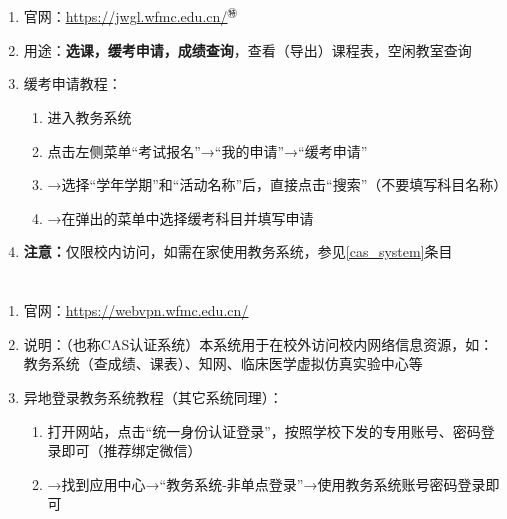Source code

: \section[教务系统]{\textbf{}}
\begin{enumerate}
      \item 官网：\uline{\href{https://jwgl.wfmc.edu.cn/}{https://jwgl.wfmc.edu.cn/}$^㊕$}
      \item 用途：\textbf{选课，缓考申请，成绩查询}，查看（导出）课程表，空闲教室查询
      \item 缓考申请教程：
            \begin{enumerate}
                  \item 进入教务系统
                  \item 点击左侧菜单“考试报名”→“我的申请”→“缓考申请”
                  \item →选择“学年学期”和“活动名称”后，直接点击“搜索”（不要填写科目名称）
                  \item →在弹出的菜单中选择缓考科目并填写申请\footnotemark
            \end{enumerate}
      \item \textbf{注意：}仅限校内访问，如需在家使用教务系统，参见\uline{\ref{cas_system}}条目
\end{enumerate}

\section[资源访问控制系统（校内VPN）]{\textbf{}\footnotemark}
\label{cas_system}
\begin{enumerate}
      \item 官网：\uline{\href{https://webvpn.wfmc.edu.cn/}{https://webvpn.wfmc.edu.cn/}}
      \item 说明：（也称CAS认证系统）本系统用于在校外访问校内网络信息资源，如：教务系统（查成绩、课表）、知网、临床医学虚拟仿真实验中心\footnotemark 等
      \item 异地登录教务系统教程（其它系统同理）：
            \begin{enumerate}
                  \item 打开网站，点击“统一身份认证登录”，按照学校下发的专用账号、密码登录即可（推荐绑定微信）
                  \item →找到应用中心→“教务系统-非单点登录”\footnotemark →使用教务系统账号密码登录即可
            \end{enumerate}
\end{enumerate}

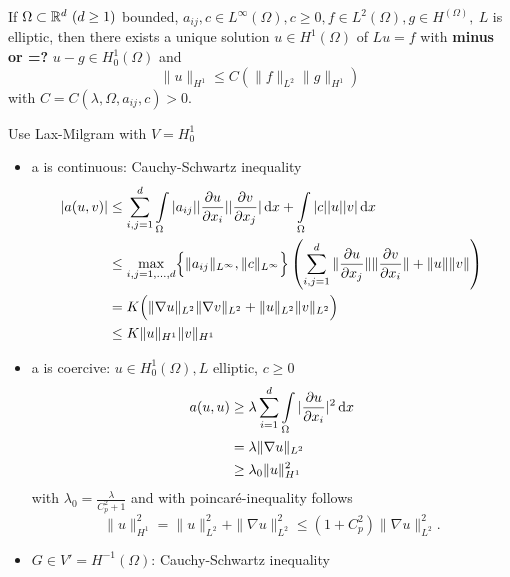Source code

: \begin{enumerate}[=(\alph*)]
	\begin{thrm}
		If $\Omega \subset \mathbb{R}^d\ (d\geq1)$ bounded, $a_{ij},c \in L^\infty(\Omega), c\geq 0, f\in L^2(\Omega), g\in H^(\Omega),\ L$ is elliptic, then there exists a unique solution $u \in H^1(\Omega)$ of $Lu=f$ with \textbf{minus or =? } $u-g \in H^1_0(\Omega)$ and 
		\begin{equation*}
			\|u\|_{H^1} \leq C\left( \|f\|_{L^2} \|g\|_{H^1} \right)
		\end{equation*}  
		with $C = C(\lambda, \Omega,a_{ij},c)>0$.
	\end{thrm}

	\begin{proof_}
		Use Lax-Milgram with $V = H^1_0$
		\begin{itemize}
			\item a is continuous:\enter
			Cauchy-Schwartz inequality
			\begin{align*}
				|a(u,v)| &\leq \displaystyle \sum^d_{i,j=1} \int \limits_\Omega |a_{ij}| |\frac{\partial u}{\partial x_i}| |\frac{\partial v}{\partial x_j}| \mathop{}\!\mathrm{d} x + \int \limits_\Omega |c||u||v| \mathop{}\!\mathrm{d} x \\
				& \leq \underset{i,j = 1,\dots,d}{\text{max}} \Big\{ \|a_{ij}\|_{L^\infty}, \|c\|_{L^\infty} \Big\}\left( \displaystyle \sum^d_{i,j=1} \|\frac{\partial u}{\partial x_j}\| \|\frac{\partial v}{\partial x_i}\| + \|u\|\|v\| \right)\\
				&= K \Big ( \|\nabla u\|_{L^2}\|\nabla v\|_{L^2} + \|u\|_{L^2}\|v\|_{L^2} \Big )\\
				&\leq K \|u\|_{H^1}\|v\|_{H^1}
			\end{align*}
			\item a is coercive: \enter
			$ u \in H^1_0(\Omega), L$ elliptic, $c \geq 0$
			\begin{align*}
				a(u,u) &\geq \lambda \displaystyle\sum^d_{i=1} \int \limits_\Omega |\frac{\partial u}{\partial x_i}|^2 \mathop{}\!\mathrm{d} x\\
					   &= \lambda\|\nabla u\|_{L^2}\\
					   &\geq \lambda_0 \|u\|^2_{H^1}
			\end{align*}
			with $\lambda_0 = \frac{\lambda}{C^2_p +1}$ and with poincaré-inequality follows
			\begin{equation*}
				\|u\|^2_{H^1} = \|u\|^2_{L^2} + \|\nabla u\|^2_{L^2} \leq \left( 1 + C^2_p \right)\|\nabla u\|^2_{L^2}.
			\end{equation*}
			\item $G \in V' = H^{-1}(\Omega)$:\enter
			Cauchy-Schwartz inequality

\end{itemize}
\end{proof_}
\end{enumerate}
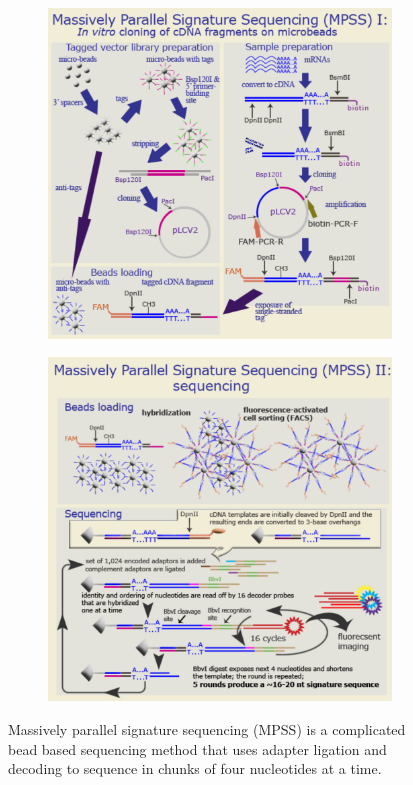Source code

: \documentclass{report}\usepackage[]{graphicx}\usepackage[]{color}
\begin{document}
 \begin{figure}[H]
\centering
  \begin{subfigure}[b]{.5\linewidth}
    \centering
    \includegraphics[width=.8\textwidth]{images/MPSS1.pdf}
  \end{subfigure}%
  \begin{subfigure}[b]{.5\linewidth}
    \centering
    \includegraphics[width=.8\textwidth]{images/MPSS2.pdf}
  \end{subfigure}%
  \caption{Massively parallel signature sequencing (MPSS) is a 
complicated bead based sequencing method that uses adapter ligation 
and decoding to sequence in chunks
of four nucleotides at a time. }\label{fig:MPSS}
\end{figure}
\end{document}
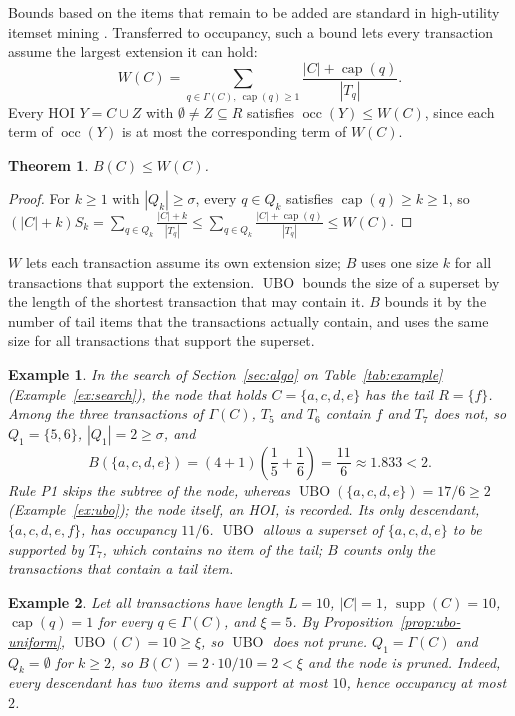 \documentclass[pdflatex,sn-mathphys,Numbered]{sn-jnl}
\theoremstyle{thmstyleone}
\newtheorem{theorem}{Theorem}
\theoremstyle{thmstyletwo}
\newtheorem{example}{Example}
\theoremstyle{thmstylethree}
\newcommand{\supp}{\operatorname{supp}}
\newcommand{\occ}{\operatorname{occ}}
\newcommand{\ubo}{\operatorname{UBO}}
\newcommand{\capa}{\operatorname{cap}}
\begin{document}
Bounds based on the items that remain to be added are standard in high-utility itemset mining \cite{liu2012huiminer,zida2017efim,gan2020huopm}. Transferred to occupancy, such a bound lets every transaction assume the largest extension it can hold:
\[
W(C) = \sum_{q \in \Gamma(C),\ \capa(q) \ge 1} \frac{|C| + \capa(q)}{|T_q|}.
\]
Every HOI $Y = C \cup Z$ with $\emptyset \ne Z \subseteq R$ satisfies $\occ(Y) \le W(C)$, since each term of $\occ(Y)$ is at most the corresponding term of $W(C)$.

\begin{theorem}\label{thm:pertrans}
$B(C) \le W(C)$.
\end{theorem}
\begin{proof}
For $k \ge 1$ with $|Q_k| \ge \sigma$, every $q \in Q_k$ satisfies $\capa(q) \ge k \ge 1$, so
$(|C| + k) S_k = \sum_{q \in Q_k} \frac{|C| + k}{|T_q|} \le \sum_{q \in Q_k} \frac{|C| + \capa(q)}{|T_q|} \le W(C)$.
\end{proof}

$W$ lets each transaction assume its own extension size; $B$ uses one size $k$ for all transactions that support the extension. $\ubo$ bounds the size of a superset by the length of the shortest transaction that may contain it. $B$ bounds it by the number of tail items that the transactions actually contain, and uses the same size for all transactions that support the superset.

\begin{example}\label{ex:coupled-running}
In the search of Section~\ref{sec:algo} on Table~\ref{tab:example} (Example~\ref{ex:search}), the node that holds $C = \{a,c,d,e\}$ has the tail $R = \{f\}$. Among the three transactions of $\Gamma(C)$, $T_5$ and $T_6$ contain $f$ and $T_7$ does not, so $Q_1 = \{5, 6\}$, $|Q_1| = 2 \ge \sigma$, and
\[
B(\{a,c,d,e\}) = (4 + 1)\left( \frac15 + \frac16 \right) = \frac{11}{6} \approx 1.833 < 2.
\]
Rule P1 skips the subtree of the node, whereas $\ubo(\{a,c,d,e\}) = 17/6 \ge 2$ (Example~\ref{ex:ubo}); the node itself, an HOI, is recorded. Its only descendant, $\{a,c,d,e,f\}$, has occupancy $11/6$. $\ubo$ allows a superset of $\{a,c,d,e\}$ to be supported by $T_7$, which contains no item of the tail; $B$ counts only the transactions that contain a tail item.
\end{example}

\begin{example}\label{ex:coupled}
Let all transactions have length $L = 10$, $|C| = 1$, $\supp(C) = 10$, $\capa(q) = 1$ for every $q \in \Gamma(C)$, and $\xi = 5$. By Proposition~\ref{prop:ubo-uniform}, $\ubo(C) = 10 \ge \xi$, so $\ubo$ does not prune. $Q_1 = \Gamma(C)$ and $Q_k = \emptyset$ for $k \ge 2$, so $B(C) = 2 \cdot 10/10 = 2 < \xi$ and the node is pruned. Indeed, every descendant has two items and support at most $10$, hence occupancy at most $2$.
\end{example}
\end{document}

====

Copy out every line of the data in which the word "footnotemark" is found.

                  \item →在弹出的菜单中选择缓考科目并填写申请\footnotemark
\section[资源访问控制系统（校内VPN）]{\textbf{}\footnotemark}
      \item 说明：（也称CAS认证系统）本系统用于在校外访问校内网络信息资源，如：教务系统（查成绩、课表）、知网、临床医学虚拟仿真实验中心\footnotemark 等
                  \item →找到应用中心→“教务系统-非单点登录”\footnotemark →使用教务系统账号密码登录即可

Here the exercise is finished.